Model benchmarks for spatial parallelism also require performing model parallelism. To configure the number of model partitions and the number of model partitions that will use spatial parallelism, you can use the --split-size and --spatial-size arguments respectively.
$MV2_HOME/bin/mpirun_rsh --export-all -np $np --hostfile {$HOSTFILE} MV2_USE_CUDA=1 MV2_HYBRID_BINDING_POLICY=spread MV2_CPU_BINDING_POLICY=hybrid MV2_USE_GDRCOPY=0 PYTHONNOUSERSITE=true LD_PRELOAD=$MV2_HOME/lib/libmpi.so python ${sp_model_script} --halo-D2 --num-spatial-parts ${num_spatial_parts} --image-size ${image_size} --batch-size ${batch_size} --slice-method ${partition}
- With 5 GPUs [split size: 2, num_spatial_parts: 4, spatial_size: 1]
Example to run AmoebaNet model with 2 model split size(i.e. # of partitions for MP), spatial partition (# of image partitions) as 4 and 1 as spatial size (i.e. number of model partition which will use spatial partition). In this configuration, we split model into two parts where first part will use spatial parallelism.

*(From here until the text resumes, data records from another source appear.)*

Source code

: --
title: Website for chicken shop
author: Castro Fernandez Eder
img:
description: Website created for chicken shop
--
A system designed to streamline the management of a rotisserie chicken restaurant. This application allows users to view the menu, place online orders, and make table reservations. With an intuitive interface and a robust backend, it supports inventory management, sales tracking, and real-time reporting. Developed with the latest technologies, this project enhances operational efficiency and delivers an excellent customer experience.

$MV2_HOME/bin/mpirun_rsh --export-all -np 5 --hostfile {$HOSTFILE} MV2_USE_CUDA=1 MV2_HYBRID_BINDING_POLICY=spread MV2_CPU_BINDING_POLICY=hybrid MV2_USE_GDRCOPY=0 PYTHONNOUSERSITE=true LD_PRELOAD=$MV2_HOME/lib/libmpi.so python benchmarks/spatial_parallelism/benchmark_amoebanet_sp.py --image-size 512 --num-spatial-parts 4 --slice-method "vertical" --split-size 2 --spatial-size 1
- With 9 GPUs [split size: 3, num_spatial_parts: 4, spatial_size: 2] In this configuration, we split model int three parts where first two part will use spatial parallelism.
$MV2_HOME/bin/mpirun_rsh --export-all -np 9 --hostfile {$HOSTFILE} MV2_USE_CUDA=1 MV2_HYBRID_BINDING_POLICY=spread MV2_CPU_BINDING_POLICY=hybrid MV2_USE_GDRCOPY=0 PYTHONNOUSERSITE=true LD_PRELOAD=$MV2_HOME/lib/libmpi.so python benchmarks/spatial_parallelism/benchmark_amoebanet_sp.py --image-size 512 --num-spatial-parts 4 --slice-method "vertical" --split-size 3 --spatial-size 2
- Similarly, we can run benchmark for ResNet model. Find the example to run ResNet with halo-D2 enabled to reduce communication opertaions. To learn more about halo-D2, refer Hy-Fi: Hybrid Five-Dimensional Parallel DNN Training on High-Performance GPU Clusters
$MV2_HOME/bin/mpirun_rsh --export-all -np 5 --hostfile {$HOSTFILE} MV2_USE_CUDA=1 MV2_HYBRID_BINDING_POLICY=spread MV2_CPU_BINDING_POLICY=hybrid MV2_USE_GDRCOPY=0 PYTHONNOUSERSITE=true LD_PRELOAD=$MV2_HOME/lib/libmpi.so benchmarks/spatial_parallelism/benchmark_resnet_sp.py --halo-D2 --num-spatial-parts 4 --image-size 1024 --batch-size 2 --slice-method "square"
Currently SP + DP has been supported for AmoebaNet.
- Enable Data Parallelism using "local-DP" argument.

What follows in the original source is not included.